The peaceful trading conditions that had characterised the first half of the week were brutally swept aside yesterday after a surprise CPI print from the US Bureau of Labour Statistics. According to the report, prices experienced their first decline in almost two years. The month-on-month figure fell to negative 0.1% in June, with the year-on-year falling to 3%. Both headline and core inflation rates fell below expectations.
Currencies were the first to react. The Dollar Currency Index immediately fell through the trapdoor, going on to lose half a percent on the day. Interestingly, the selloff in the greenback coincided with massive Yen buying, prompting speculation that Japanese authorities have finally stepped in to defend their currency. USDJPY plummeted an impressive 1.7% yesterday and the pair continued to probe lower in early trading in the Asian session this morning.
Gold took the news well, gaining 1.9% to close at $2,415 an ounce, the first time it has closed above $2,400 since the end of May and not far off a new record high.
The reaction in stocks was a bit more nuanced. Although on the face of it the prospect of lower interest rates is bullish for equities, the S&P 500 and Nasdaq Composite both experienced heavy selling pressure to close 0.88% and 1.95% in the red.

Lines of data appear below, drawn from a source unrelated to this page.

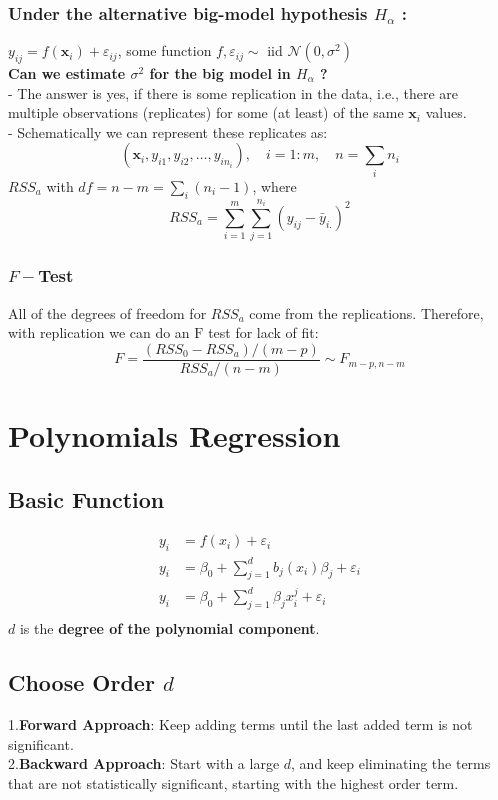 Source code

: \documentclass[11pt,a4paper]{article}
\begin{document}
\subsubsection{Under the alternative big-model hypothesis $H_{\alpha}$ :}
$y_{i j}=f\left(\mathbf{x}_{i}\right)+\varepsilon_{i j}$, some function $f, \varepsilon_{i j} \sim$ iid $\mathcal{N}\left(0, \sigma^{2}\right)$\\
\textbf{Can we estimate $\sigma^{2}$ for the big model in $H_{\alpha}$ ?}\\
- The answer is yes, if there is some replication in the data, i.e., there are multiple observations (replicates) for some (at least) of the same $\mathbf{x}_{i}$ values.\\
- Schematically we can represent these replicates as:
$$
\left(\mathbf{x}_{i}, y_{i 1}, y_{i 2}, \ldots, y_{i n_{i}}\right), \quad i=1: m, \quad n=\sum_{i} n_{i}
$$
$R S S_{a}$ with $d f=n-m=\sum_{i}\left(n_{i}-1\right)$, where
$$
R S S_{a}=\sum_{i=1}^{m} \sum_{j=1}^{n_{i}}\left(y_{i j}-\bar{y}_{i .}\right)^{2}
$$
\subsubsection{$F-$Test}
All of the degrees of freedom for $R S S_{a}$ come from the replications. Therefore, with replication we can do an $\mathrm{F}$ test for lack of fit:
$$
F=\frac{\left(R S S_{0}-R S S_{a}\right) /(m-p)}{R S S_{a} /(n-m)} \sim F_{m-p, n-m}
$$

\section{Polynomials Regression}
\subsection{Basic Function}
\begin{equation}
    \begin{aligned}
        y_i&=f(x_i)+\varepsilon_i\\
        y_i&=\beta_0+\sum_{j=1}^db_j(x_i)\beta_j+\varepsilon_i\\
        y_i&=\beta_0+\sum_{j=1}^d\beta_j
        x_i^j+\varepsilon_i\\
    \end{aligned}
    \nonumber
\end{equation}
$d$ is the \textbf{degree of the polynomial component}.\\
\subsection{Choose Order $d$}
1.\textbf{Forward Approach}: Keep adding terms until the last added term is not signiﬁcant.\\
2.\textbf{Backward Approach}: Start with a large $d$, and keep eliminating the terms that are not statistically signiﬁcant, starting with the highest order term.\\
\end{document}
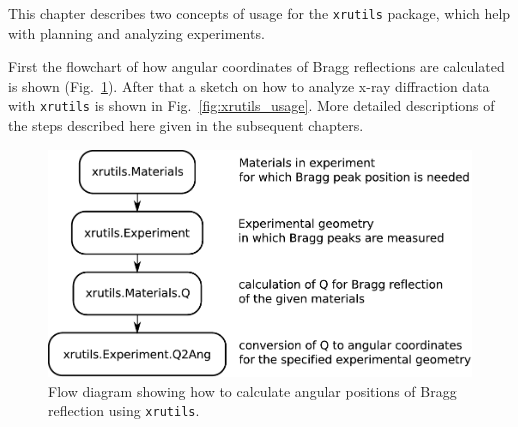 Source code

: %
%
%
%


This chapter describes two concepts of usage for the {\tt xrutils} package, which help with planning and analyzing experiments.

First the flowchart of how angular coordinates of Bragg reflections are calculated is shown (Fig.~\ref{fig:xrutils_usage_planning}). After that a sketch on how to analyze x-ray diffraction data with {\tt xrutils} is shown in Fig.~\ref{fig:xrutils_usage}. More detailed descriptions of the steps described here given in the subsequent chapters.

\begin{figure}[H]
 \centering
 \includegraphics[width=0.8\linewidth]{pics/xrutils_usage_planning}
 \caption{Flow diagram showing how to calculate angular positions of Bragg reflection using {\tt xrutils}.}
 \label{fig:xrutils_usage_planning}
\end{figure}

The reasoning being the savvier investors appear to be rotating out of the major tech stocks that were almost solely responsible for the recent record-shattering rallies and diversifying into the smaller stocks that have so far remained on the sidelines. Indices have become very top-heavy in recent years, with a handful of outliers dragging up the average. Worth keeping an eye on where the smart money is headed.